In het wetsvoorstel werkelijk rendement box 3 wil het kabinet een kostenforfait hanteren voor het onderhoud van vakantiehuizen. De veronderstelde onderhoudskosten binnen de vastgoedbijtelling kunnen in strijd zijn met Europees recht, schrijft landsadvocaat Pels Rijcken in een advies van vorig jaar dat onlangs is gepubliceerd en naar de Tweede Kamer is gestuurd.

In december was de Raad van State in een advies ook zeer kritisch over het voorstel. Desondanks heeft staatssecretaris Tjebbe van Oostenbruggen van Fiscaliteit (NSC) aangekondigd een wetsvoorstel in te dienen dat in grote lijnen dit concept volgt. Het voorstel moet nog dit kwartaal naar de Tweede Kamer.
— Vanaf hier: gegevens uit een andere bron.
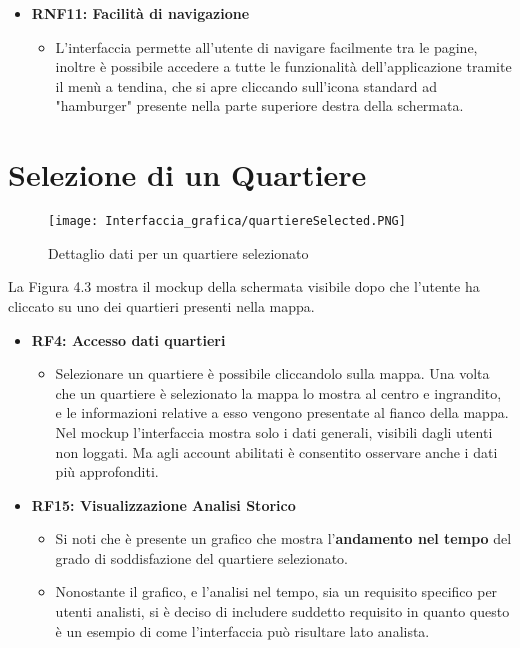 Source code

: \begin{itemize}
\begin{itemize}
        \end{itemize}
        \item \textbf{RNF11: Facilità di navigazione} \begin{itemize}
            \item L'interfaccia permette all'utente di navigare facilmente tra le pagine, inoltre è possibile accedere a tutte le funzionalità dell'applicazione tramite il menù a tendina, che si apre cliccando sull'icona standard ad "hamburger" presente nella parte superiore destra della schermata.
            \end{itemize}
    \end{itemize}
\newpage
\section{Selezione di un Quartiere}
    \begin{figure}[H]
        \center
        \texttt{[image: Interfaccia\_grafica/quartiereSelected.PNG]}
        \caption{Dettaglio dati per un quartiere selezionato}
    \end{figure}    

    La Figura 4.3 mostra il mockup della schermata visibile dopo che l'utente ha cliccato su uno dei quartieri presenti nella mappa.

    \begin{itemize}
        \item \textbf{RF4: Accesso dati quartieri} \begin{itemize}
            \item Selezionare un quartiere è possibile cliccandolo sulla mappa. Una volta che un quartiere è selezionato la mappa lo mostra al centro e ingrandito, e le informazioni relative a esso vengono presentate al fianco della mappa. Nel mockup l'interfaccia mostra solo i dati generali, visibili dagli utenti non loggati. Ma agli account abilitati è consentito osservare anche i dati più approfonditi.
        \end{itemize} 
        \item \textbf{RF15: Visualizzazione Analisi Storico} \begin{itemize}
            \item Si noti che è presente un grafico che mostra l'\textbf{andamento nel tempo} del grado di soddisfazione del quartiere selezionato. 
            \item Nonostante il grafico, e l'analisi nel tempo, sia un requisito specifico per utenti analisti, si è deciso di includere suddetto requisito in quanto questo è un esempio di come l'interfaccia può risultare lato analista.
        \end{itemize}
    \end{itemize}
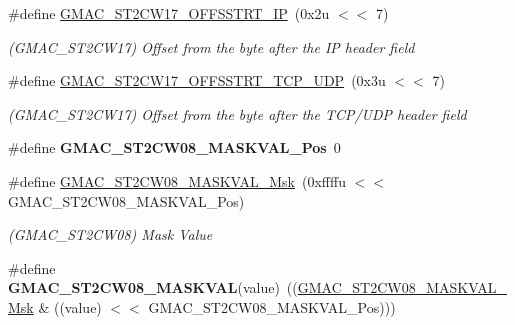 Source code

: \begin{DoxyCompactItemize}
\mbox{\label{group__SAMV71__GMAC_ga6cd6f8f4a377c9224c0f051b189e8ffe}} 
\#define \mbox{\hyperlink{group__SAMV71__GMAC_ga6cd6f8f4a377c9224c0f051b189e8ffe}{G\+M\+A\+C\+\_\+\+S\+T2\+C\+W17\+\_\+\+O\+F\+F\+S\+S\+T\+R\+T\+\_\+\+IP}}~(0x2u $<$$<$ 7)
\begin{DoxyCompactList}\small\item\em (G\+M\+A\+C\+\_\+\+S\+T2\+C\+W17) Offset from the byte after the IP header field \end{DoxyCompactList}\item 
\mbox{\label{group__SAMV71__GMAC_gaa1fded62434a9d763c74c4583e0c6324}} 
\#define \mbox{\hyperlink{group__SAMV71__GMAC_gaa1fded62434a9d763c74c4583e0c6324}{G\+M\+A\+C\+\_\+\+S\+T2\+C\+W17\+\_\+\+O\+F\+F\+S\+S\+T\+R\+T\+\_\+\+T\+C\+P\+\_\+\+U\+DP}}~(0x3u $<$$<$ 7)
\begin{DoxyCompactList}\small\item\em (G\+M\+A\+C\+\_\+\+S\+T2\+C\+W17) Offset from the byte after the T\+C\+P/\+U\+DP header field \end{DoxyCompactList}\item 
\mbox{\label{group__SAMV71__GMAC_ga53502b66ee26584ac3b293d2e93169bf}} 
\#define {\bfseries G\+M\+A\+C\+\_\+\+S\+T2\+C\+W08\+\_\+\+M\+A\+S\+K\+V\+A\+L\+\_\+\+Pos}~0
\item 
\mbox{\label{group__SAMV71__GMAC_gaafeb6de879cef9024cb00fabec585d7d}} 
\#define \mbox{\hyperlink{group__SAMV71__GMAC_gaafeb6de879cef9024cb00fabec585d7d}{G\+M\+A\+C\+\_\+\+S\+T2\+C\+W08\+\_\+\+M\+A\+S\+K\+V\+A\+L\+\_\+\+Msk}}~(0xffffu $<$$<$ G\+M\+A\+C\+\_\+\+S\+T2\+C\+W08\+\_\+\+M\+A\+S\+K\+V\+A\+L\+\_\+\+Pos)
\begin{DoxyCompactList}\small\item\em (G\+M\+A\+C\+\_\+\+S\+T2\+C\+W08) Mask Value \end{DoxyCompactList}\item 
\mbox{\label{group__SAMV71__GMAC_ga08decedd03090aa8585d015708819f2d}} 
\#define {\bfseries G\+M\+A\+C\+\_\+\+S\+T2\+C\+W08\+\_\+\+M\+A\+S\+K\+V\+AL}(value)~((\mbox{\hyperlink{group__SAMV71__GMAC_gaafeb6de879cef9024cb00fabec585d7d}{G\+M\+A\+C\+\_\+\+S\+T2\+C\+W08\+\_\+\+M\+A\+S\+K\+V\+A\+L\+\_\+\+Msk}} \& ((value) $<$$<$ G\+M\+A\+C\+\_\+\+S\+T2\+C\+W08\+\_\+\+M\+A\+S\+K\+V\+A\+L\+\_\+\+Pos)))

\end{DoxyCompactItemize}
Het onderhoudskostenforfait betreft volgens het wetsvoorstel een gemiddelde over de onderhoudskosten voor onroerende zaken uitgesmeerd over een aantal jaren. Pels Rijcken ziet in deze opzet een risico omdat de Hoge Raad in de arresten van 6 juni vorig jaar heeft beslist dat bij het bepalen van het rendement geen rekening mag worden gehouden met de jaren voor of na het jaar waarover belasting wordt geheven. Dat risico valt alleen volledig te vermijden door uit te gaan van de in een jaar werkelijk gemaakte kosten, aldus het advies.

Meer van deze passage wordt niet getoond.